From the entries below, gather each line containing the word "what".

- _DATA_:
┏━━
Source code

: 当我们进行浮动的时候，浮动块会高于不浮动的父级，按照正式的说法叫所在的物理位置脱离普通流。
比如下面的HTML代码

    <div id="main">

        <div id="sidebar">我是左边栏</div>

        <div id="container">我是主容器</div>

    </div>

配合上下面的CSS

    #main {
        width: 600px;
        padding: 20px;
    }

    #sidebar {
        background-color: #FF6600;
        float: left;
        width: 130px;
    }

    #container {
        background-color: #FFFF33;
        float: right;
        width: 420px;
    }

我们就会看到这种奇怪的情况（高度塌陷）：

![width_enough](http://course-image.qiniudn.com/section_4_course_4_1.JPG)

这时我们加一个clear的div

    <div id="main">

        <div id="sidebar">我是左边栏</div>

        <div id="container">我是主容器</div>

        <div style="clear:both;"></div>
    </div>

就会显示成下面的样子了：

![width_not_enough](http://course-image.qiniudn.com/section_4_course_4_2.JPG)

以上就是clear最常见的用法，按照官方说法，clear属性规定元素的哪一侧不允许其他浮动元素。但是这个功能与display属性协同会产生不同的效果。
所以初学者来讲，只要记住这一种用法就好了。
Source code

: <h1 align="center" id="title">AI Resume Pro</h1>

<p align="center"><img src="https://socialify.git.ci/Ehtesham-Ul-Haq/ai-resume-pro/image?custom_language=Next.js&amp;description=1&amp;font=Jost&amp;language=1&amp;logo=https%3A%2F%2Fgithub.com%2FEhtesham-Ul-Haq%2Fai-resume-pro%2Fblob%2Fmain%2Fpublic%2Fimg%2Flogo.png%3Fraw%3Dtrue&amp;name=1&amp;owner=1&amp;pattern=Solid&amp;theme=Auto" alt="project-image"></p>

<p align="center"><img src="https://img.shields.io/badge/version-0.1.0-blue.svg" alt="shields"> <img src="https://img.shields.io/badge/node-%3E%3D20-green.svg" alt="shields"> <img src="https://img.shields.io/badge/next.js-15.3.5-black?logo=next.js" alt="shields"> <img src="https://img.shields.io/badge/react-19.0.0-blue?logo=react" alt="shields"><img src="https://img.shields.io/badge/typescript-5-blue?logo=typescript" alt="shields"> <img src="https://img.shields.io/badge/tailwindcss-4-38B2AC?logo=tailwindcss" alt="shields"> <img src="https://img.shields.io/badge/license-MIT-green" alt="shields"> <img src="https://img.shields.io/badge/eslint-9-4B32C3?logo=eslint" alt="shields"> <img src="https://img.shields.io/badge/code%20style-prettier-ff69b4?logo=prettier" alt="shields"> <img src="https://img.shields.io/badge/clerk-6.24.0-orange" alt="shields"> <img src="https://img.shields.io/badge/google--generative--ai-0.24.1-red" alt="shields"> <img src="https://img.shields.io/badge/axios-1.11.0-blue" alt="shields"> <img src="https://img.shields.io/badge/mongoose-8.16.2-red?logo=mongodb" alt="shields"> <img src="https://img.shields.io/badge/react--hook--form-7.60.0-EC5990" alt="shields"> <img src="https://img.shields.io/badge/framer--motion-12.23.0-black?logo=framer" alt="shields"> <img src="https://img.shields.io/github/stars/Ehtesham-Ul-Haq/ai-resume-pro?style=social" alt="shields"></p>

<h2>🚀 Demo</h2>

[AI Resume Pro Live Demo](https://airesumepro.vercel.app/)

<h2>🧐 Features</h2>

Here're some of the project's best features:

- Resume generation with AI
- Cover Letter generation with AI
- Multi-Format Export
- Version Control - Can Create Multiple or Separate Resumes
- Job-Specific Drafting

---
┗━━
┏━━
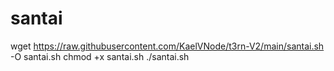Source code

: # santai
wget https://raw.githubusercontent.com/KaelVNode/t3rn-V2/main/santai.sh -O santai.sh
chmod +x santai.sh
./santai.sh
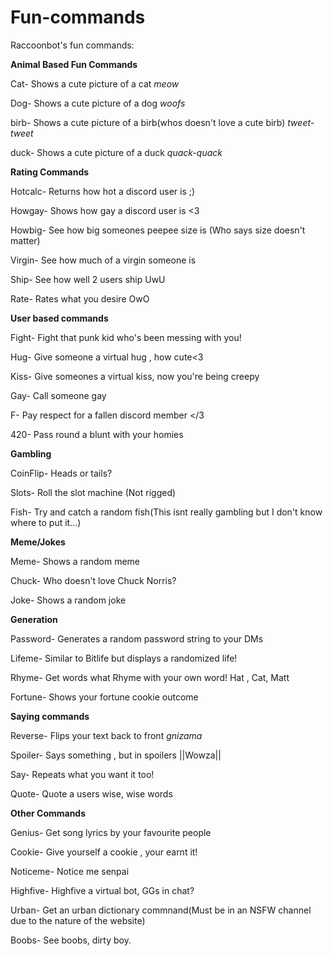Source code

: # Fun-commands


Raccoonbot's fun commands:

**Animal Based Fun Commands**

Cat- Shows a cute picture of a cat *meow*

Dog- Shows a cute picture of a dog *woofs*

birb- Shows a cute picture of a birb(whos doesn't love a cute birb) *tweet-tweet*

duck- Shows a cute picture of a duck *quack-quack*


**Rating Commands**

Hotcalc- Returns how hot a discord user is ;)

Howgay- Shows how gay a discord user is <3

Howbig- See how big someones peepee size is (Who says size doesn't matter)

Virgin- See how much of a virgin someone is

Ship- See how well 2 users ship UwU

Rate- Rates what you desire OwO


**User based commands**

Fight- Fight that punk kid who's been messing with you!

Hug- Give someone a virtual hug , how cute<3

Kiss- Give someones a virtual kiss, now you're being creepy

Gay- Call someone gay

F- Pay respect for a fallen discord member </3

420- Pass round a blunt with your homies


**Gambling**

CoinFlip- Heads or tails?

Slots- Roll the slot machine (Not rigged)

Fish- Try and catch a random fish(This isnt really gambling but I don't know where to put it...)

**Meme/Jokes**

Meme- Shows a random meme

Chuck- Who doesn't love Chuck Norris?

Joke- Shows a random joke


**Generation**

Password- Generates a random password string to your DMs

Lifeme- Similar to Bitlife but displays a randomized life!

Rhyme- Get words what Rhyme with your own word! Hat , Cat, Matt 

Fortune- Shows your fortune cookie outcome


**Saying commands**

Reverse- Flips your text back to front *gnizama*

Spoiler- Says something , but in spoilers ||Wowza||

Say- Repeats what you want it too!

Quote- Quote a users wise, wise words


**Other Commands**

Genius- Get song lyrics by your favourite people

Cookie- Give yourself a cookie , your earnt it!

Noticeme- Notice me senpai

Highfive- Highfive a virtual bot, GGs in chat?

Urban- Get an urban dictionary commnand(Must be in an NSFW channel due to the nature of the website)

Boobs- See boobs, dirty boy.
┗━━
- _EXPECTED OUTPUT_:
Rate- Rates what you desire OwO
Rhyme- Get words what Rhyme with your own word! Hat , Cat, Matt 
Say- Repeats what you want it too!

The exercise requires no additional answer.